Se había alejado mucho de la costa. Ya no podía ver las verdes colinas. El viento le llevaba al Nordeste. Pensaba en dejarse dormir e ir a la deriva. Pero no podía.
« ¡Ahora!», dijo en voz alta, y tiró fuerte con las dos manos. Ganó un metro de sedal. La presa era suya. Todo el esfuerzo no estaba ahí. Las victorias no están cuando la presa cae en nuestras redes. Ni cuando hemos acabado nuestras carreras, e iniciamos nuestros primeros andares en organizaciones, como ese pez, más grande que nuestras propias fuerzas. No. Lo complicado empieza ahora. Es en este instante donde se miden las fuerzas. El viejo ni siquiera sabía cómo era su captura. Intuía que era enorme. Quedaba mucho para vencerle. Ambos tenían una estrategia. El anciano esperaba que el pez no se diera cuenta de cuán frágil era su fuerza. Si el pez optaba por irse al fondo le arrastraría. Pero eso el pez no lo debía conocer. Pensé en mi primer trabajo. En el señor P., que confió en mí. Necesitaba aquel trabajo más que cualquier otra cosa. Me mostré con tal confianza, que no dudó ni un momento que no fuera la experta que parecía. Qué fuerte fui para conquistar el enorme pez. Pero qué dura fue la batalla para mantenerme con el sedal sujeto, para aguantar las dentelladas de mis primeros errores, de las exigencias incumplidas, de los tiempos fallidos.
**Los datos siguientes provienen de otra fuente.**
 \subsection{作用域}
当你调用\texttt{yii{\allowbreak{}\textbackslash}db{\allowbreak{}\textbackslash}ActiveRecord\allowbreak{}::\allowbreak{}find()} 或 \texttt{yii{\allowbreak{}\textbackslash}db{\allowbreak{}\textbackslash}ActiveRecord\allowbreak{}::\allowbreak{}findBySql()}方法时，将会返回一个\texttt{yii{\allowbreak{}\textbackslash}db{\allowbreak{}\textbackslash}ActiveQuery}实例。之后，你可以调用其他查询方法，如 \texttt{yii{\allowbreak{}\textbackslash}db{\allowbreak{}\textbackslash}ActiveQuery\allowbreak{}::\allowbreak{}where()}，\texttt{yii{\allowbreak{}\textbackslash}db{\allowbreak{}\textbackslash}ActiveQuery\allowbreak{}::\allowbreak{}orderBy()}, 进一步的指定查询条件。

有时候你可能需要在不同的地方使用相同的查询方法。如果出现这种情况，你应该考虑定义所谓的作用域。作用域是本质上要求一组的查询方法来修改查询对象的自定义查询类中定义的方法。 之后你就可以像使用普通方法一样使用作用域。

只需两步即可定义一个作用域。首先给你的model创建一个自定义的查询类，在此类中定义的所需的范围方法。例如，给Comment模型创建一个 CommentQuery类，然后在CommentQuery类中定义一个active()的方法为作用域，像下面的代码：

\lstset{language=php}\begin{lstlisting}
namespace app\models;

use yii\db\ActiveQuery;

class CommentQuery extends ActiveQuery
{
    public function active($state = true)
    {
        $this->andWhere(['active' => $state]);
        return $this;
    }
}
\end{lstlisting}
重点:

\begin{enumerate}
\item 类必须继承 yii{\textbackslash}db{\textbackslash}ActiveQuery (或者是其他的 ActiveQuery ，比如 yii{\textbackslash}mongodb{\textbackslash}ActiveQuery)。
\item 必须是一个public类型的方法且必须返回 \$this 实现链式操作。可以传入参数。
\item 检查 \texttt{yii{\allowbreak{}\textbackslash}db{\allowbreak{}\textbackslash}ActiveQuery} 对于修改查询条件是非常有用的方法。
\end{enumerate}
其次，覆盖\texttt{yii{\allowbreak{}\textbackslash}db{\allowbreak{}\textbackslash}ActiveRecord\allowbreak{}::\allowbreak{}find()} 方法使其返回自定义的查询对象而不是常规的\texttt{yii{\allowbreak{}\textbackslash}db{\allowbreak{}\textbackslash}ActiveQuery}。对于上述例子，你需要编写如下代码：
Quedan lejos estos días, que han dejado marcas. Como las que tiene el viejo en su espalda por sujetar el sedal con ella. Debe quedar flojo para que la presa no lo tensione en exceso.
Ya han pasado unas horas desde que el pez fue capturado por el sedal. Ha transcurrido mucho tiempo desde que me inicié. Arriba el cielo se carga de nubes y el avión las cruza para posarse suavemente sobre ellas. Cierro los ojos y descanso. Mañana seguiré, hoy sólo quiero permanecer así. Entre las nubes y soñando con un nuevo despertar.